Off topic but relating to previous, I see that the unemployed are to be made to 'work' for their benefits. Trouble is that what is proposed isn't work at all. A person gets paid to work. I don't know what it actually is, Mr Ishmael, but I suspect it is more knee-jerk, populist, authoritarian, useless, and unworkable bullshit. Never mind, though: it'll keep them from burgling our homes, I'm sure.

mongoose said...

I used to buy the Observer every Sunday. Every Sunday for years and years. It is now chip-paper - as are they all, in fact.

Mr Edgar, it is called "slavery". Compulsory work, with no pay, and with penalties for non-compliance. And it will never happen. "No, I will not go and pick up litter in the High Street. What you gonna do about it?" "Oh, well, we'll let you and your children starve." Never going to happen.

call me ishmael said...

But isn't that useless, posturing nincompoop, Ian Whatever Smith making a great fist of his comeback, as though he never said The quiet man is turning up the volume and all that shit. That the welfare system has become the reason for this knobjockey being in govament is the real insolence, not only to us, but to him, unworkable bullshit, it's what he's good at, probably learned it at that Oxford college which he never went to, or was it one in Italy? They all have make-believe roles, don't they, Duncan Smith, Redwood and that insufferable fucking loudmouth, Rifkind, loathsome braying Anglo-Scots faggot, with his big brown voice, telling everybody off, what an asrehole.

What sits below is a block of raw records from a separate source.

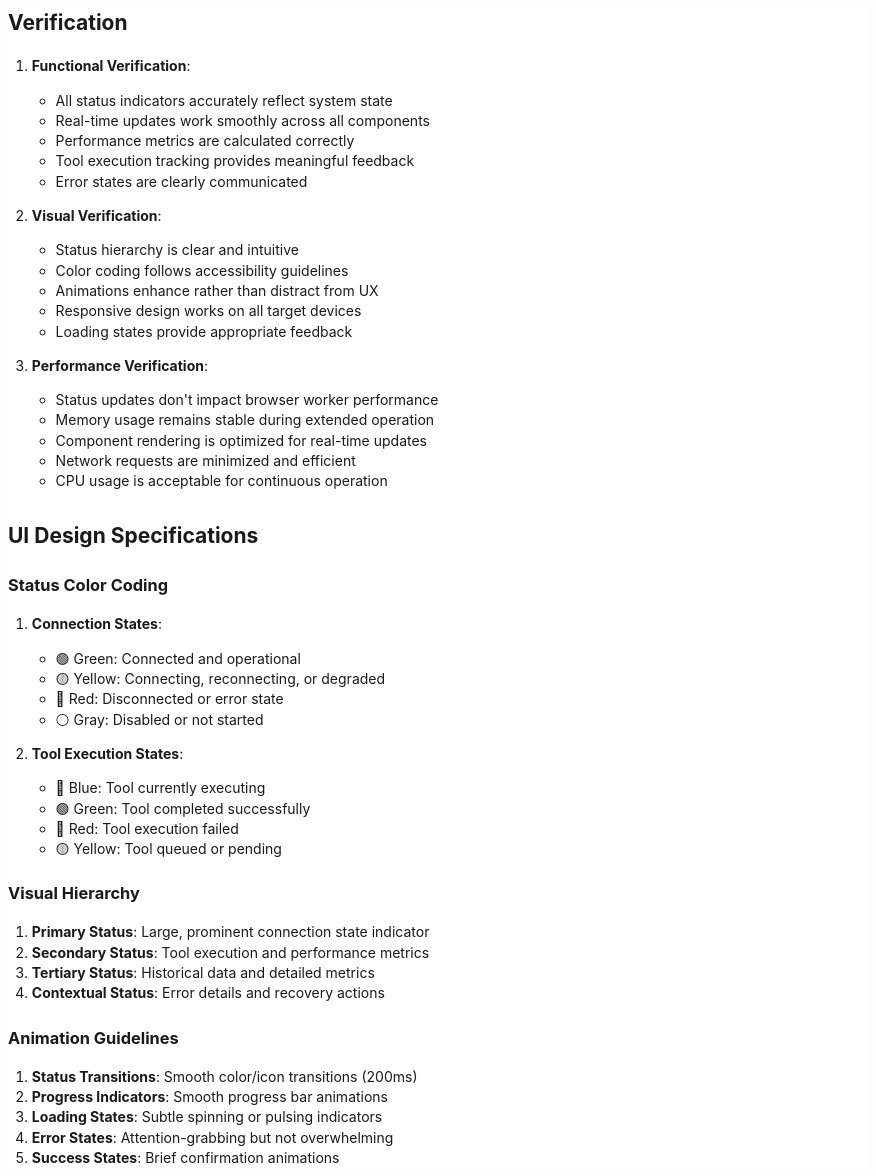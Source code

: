 ## Verification

1. **Functional Verification**:
   - All status indicators accurately reflect system state
   - Real-time updates work smoothly across all components
   - Performance metrics are calculated correctly
   - Tool execution tracking provides meaningful feedback
   - Error states are clearly communicated

2. **Visual Verification**:
   - Status hierarchy is clear and intuitive
   - Color coding follows accessibility guidelines
   - Animations enhance rather than distract from UX
   - Responsive design works on all target devices
   - Loading states provide appropriate feedback

3. **Performance Verification**:
   - Status updates don't impact browser worker performance
   - Memory usage remains stable during extended operation
   - Component rendering is optimized for real-time updates
   - Network requests are minimized and efficient
   - CPU usage is acceptable for continuous operation

## UI Design Specifications

### Status Color Coding
1. **Connection States**:
   - 🟢 Green: Connected and operational
   - 🟡 Yellow: Connecting, reconnecting, or degraded
   - 🔴 Red: Disconnected or error state
   - ⚪ Gray: Disabled or not started

2. **Tool Execution States**:
   - 🔵 Blue: Tool currently executing
   - 🟢 Green: Tool completed successfully
   - 🔴 Red: Tool execution failed
   - 🟡 Yellow: Tool queued or pending

### Visual Hierarchy
1. **Primary Status**: Large, prominent connection state indicator
2. **Secondary Status**: Tool execution and performance metrics
3. **Tertiary Status**: Historical data and detailed metrics
4. **Contextual Status**: Error details and recovery actions

### Animation Guidelines
1. **Status Transitions**: Smooth color/icon transitions (200ms)
2. **Progress Indicators**: Smooth progress bar animations
3. **Loading States**: Subtle spinning or pulsing indicators
4. **Error States**: Attention-grabbing but not overwhelming
5. **Success States**: Brief confirmation animations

So much of this shit is in the language - as long as we call entitlements benefits we are fucked.

call me ishmael said...
This comment has been removed by the author.
call me ishmael said...

It is a terrible fate, mr gherkin, which has befallen the Guardian. Its last good editor was Alistair Hetherington, twenty-five years ago, and its worthless columnists have taken root, like old people, in their favourite chairs. Toynbee, Friedland, Gobsley, rubbish, all of them, career writers, they might just as well be writing for Arthritis Monthly.

Anonymous said...

Yes, Mr Mongoose: that is certainly a word for it. However, I wonder whether the State might not have an ace up its sleeve that, given the current shower of bastards who are currently 'leading' it, it might well play. The ace being Social Services: 'Refused to work? No income? we're going to have to take your children away ...' Would you put it past them?

Indeed, Mr Ishmael, revising terminology is one of the insidious tricks that characterise political chicanery. It's a dirty word now 'entitlement', so is 'right'. It's not like any of the poor wretches that are going to have to suck up all this mischief ever paid any National Insurance nor tax, is it? Jobseeker's Allowance, indeed! Like we are children rewarded by pocket money. Fuckers!

mongoose said...

Mr Edgar, I would not, Sir. As I wrote it I despaired at that answer but took refuge in it being un-fucking-doable. I tell you though, it is the looming thin edge of something very terrible. God help us, I think that they think that they know best.